As noted here last month, the automation system integration industry lacks a clear identity in part because the phrase “automation system integrator” lacks a clear definition. Identifying the boundaries of the industry and the companies that qualify for inclusion depends largely on the observer's personal point of view.
The definition of “system integrator” alone is even harder to pin down since every industry seems to have its own. For example, Webopedia (www.webopedia.com) defines a system integrator as “an individual or a company that specializes in building complete computer systems by putting together components from different vendors.” In its on-line glossary, Armstrong Australia (www.armstrong-aust.com.au) explains that “system integrators provide engineering design, layout and installation of wireless systems.” And the Microsoft (www.microsoft.com) website offers no fewer than six different descriptions of what constitutes a “system integrator.”
At least Wikipedia (www.wikipedia.com) recognizes that there are different kinds of system integrators for different industries. “A system integrator is a person or a company that specializes in integrating systems. System integrators may work in many fields, but the term is generally used in the information technology (IT) field, the defense industry or in the media.”
But that's still not an exhaustive list. There are also robotic system integrators, access and security system integrators, manufacturing system integrators, mass-transit system integrators, printing-press system integrators, material-handling system integrators, telecommunication system integrators, and, of course, packaging-system integrators. And in each of those professions, practitioners tend to use the phrase “system integrator” as if it were unique to their particular industry.

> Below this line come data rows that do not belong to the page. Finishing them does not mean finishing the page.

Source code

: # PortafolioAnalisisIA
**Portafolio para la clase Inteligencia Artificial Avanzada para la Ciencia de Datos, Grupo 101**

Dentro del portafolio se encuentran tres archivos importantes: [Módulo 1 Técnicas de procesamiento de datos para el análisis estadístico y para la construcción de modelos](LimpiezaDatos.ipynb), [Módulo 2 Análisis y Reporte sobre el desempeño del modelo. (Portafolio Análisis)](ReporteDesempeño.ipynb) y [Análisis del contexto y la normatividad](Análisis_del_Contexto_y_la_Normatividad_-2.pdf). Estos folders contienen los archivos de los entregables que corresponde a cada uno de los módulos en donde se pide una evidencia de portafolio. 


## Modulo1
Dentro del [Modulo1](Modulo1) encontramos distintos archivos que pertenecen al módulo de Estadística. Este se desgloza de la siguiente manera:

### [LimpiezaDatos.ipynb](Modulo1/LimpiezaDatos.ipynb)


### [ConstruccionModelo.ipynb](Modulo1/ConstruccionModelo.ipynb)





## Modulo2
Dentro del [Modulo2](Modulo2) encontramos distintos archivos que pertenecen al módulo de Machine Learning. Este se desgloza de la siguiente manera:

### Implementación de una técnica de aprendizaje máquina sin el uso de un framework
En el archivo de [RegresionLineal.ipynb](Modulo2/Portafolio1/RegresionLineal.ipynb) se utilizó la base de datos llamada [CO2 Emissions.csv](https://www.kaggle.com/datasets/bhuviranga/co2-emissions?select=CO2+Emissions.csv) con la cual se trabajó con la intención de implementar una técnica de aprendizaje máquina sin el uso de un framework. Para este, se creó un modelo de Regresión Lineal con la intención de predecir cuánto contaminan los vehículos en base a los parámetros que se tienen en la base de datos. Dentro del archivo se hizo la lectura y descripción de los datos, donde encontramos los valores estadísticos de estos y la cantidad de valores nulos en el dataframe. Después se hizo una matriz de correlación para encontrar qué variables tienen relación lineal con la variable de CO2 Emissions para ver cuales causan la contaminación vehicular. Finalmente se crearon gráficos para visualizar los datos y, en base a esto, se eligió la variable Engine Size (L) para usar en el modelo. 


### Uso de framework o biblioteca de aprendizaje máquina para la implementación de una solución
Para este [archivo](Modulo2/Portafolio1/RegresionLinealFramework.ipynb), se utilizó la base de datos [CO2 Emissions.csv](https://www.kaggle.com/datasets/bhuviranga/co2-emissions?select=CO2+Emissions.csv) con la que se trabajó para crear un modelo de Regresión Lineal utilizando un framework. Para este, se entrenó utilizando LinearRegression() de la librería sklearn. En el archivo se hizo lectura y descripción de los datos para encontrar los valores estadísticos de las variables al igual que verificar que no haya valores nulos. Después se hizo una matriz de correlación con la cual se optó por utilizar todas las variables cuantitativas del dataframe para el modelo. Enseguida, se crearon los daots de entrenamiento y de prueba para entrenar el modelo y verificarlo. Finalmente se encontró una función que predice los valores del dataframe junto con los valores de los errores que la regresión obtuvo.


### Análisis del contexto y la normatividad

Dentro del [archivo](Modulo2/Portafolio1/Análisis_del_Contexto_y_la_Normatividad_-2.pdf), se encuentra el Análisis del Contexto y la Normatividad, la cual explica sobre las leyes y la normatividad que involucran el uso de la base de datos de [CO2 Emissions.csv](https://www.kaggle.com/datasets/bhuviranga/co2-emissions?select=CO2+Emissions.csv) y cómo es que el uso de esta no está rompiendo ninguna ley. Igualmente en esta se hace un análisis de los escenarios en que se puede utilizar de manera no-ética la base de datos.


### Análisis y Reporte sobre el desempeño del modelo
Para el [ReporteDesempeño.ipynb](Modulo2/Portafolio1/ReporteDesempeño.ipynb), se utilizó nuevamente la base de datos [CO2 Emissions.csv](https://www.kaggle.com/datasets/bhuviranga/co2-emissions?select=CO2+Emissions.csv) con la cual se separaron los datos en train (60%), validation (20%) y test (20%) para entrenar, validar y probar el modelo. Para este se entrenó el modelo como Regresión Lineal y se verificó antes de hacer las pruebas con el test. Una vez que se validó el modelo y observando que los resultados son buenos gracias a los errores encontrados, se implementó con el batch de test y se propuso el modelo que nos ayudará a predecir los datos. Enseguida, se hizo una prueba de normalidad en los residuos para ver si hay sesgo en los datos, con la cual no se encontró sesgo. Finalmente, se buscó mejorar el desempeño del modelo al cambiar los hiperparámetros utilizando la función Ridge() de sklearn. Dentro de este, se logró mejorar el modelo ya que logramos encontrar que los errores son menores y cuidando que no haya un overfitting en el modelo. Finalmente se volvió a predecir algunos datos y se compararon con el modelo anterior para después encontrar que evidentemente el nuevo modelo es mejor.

So when searching for, or even discussing “system integrators,” the industry of interest must be specified at the outset. When presenting their credentials, system integrators will often assume that their audience already knows what kinds of systems they integrate. That's a reasonable assumption if the venue is a conference of the mass-transit or wireless-networking industries, but it can be a source of considerable confusion when the integrator's website enthusiastically extols the company's record of customer satisfaction, its commitment to quality and its technical competence without ever saying exactly what it does. Many integrators seem unaware that there are any industries but their own that involve integrated systems.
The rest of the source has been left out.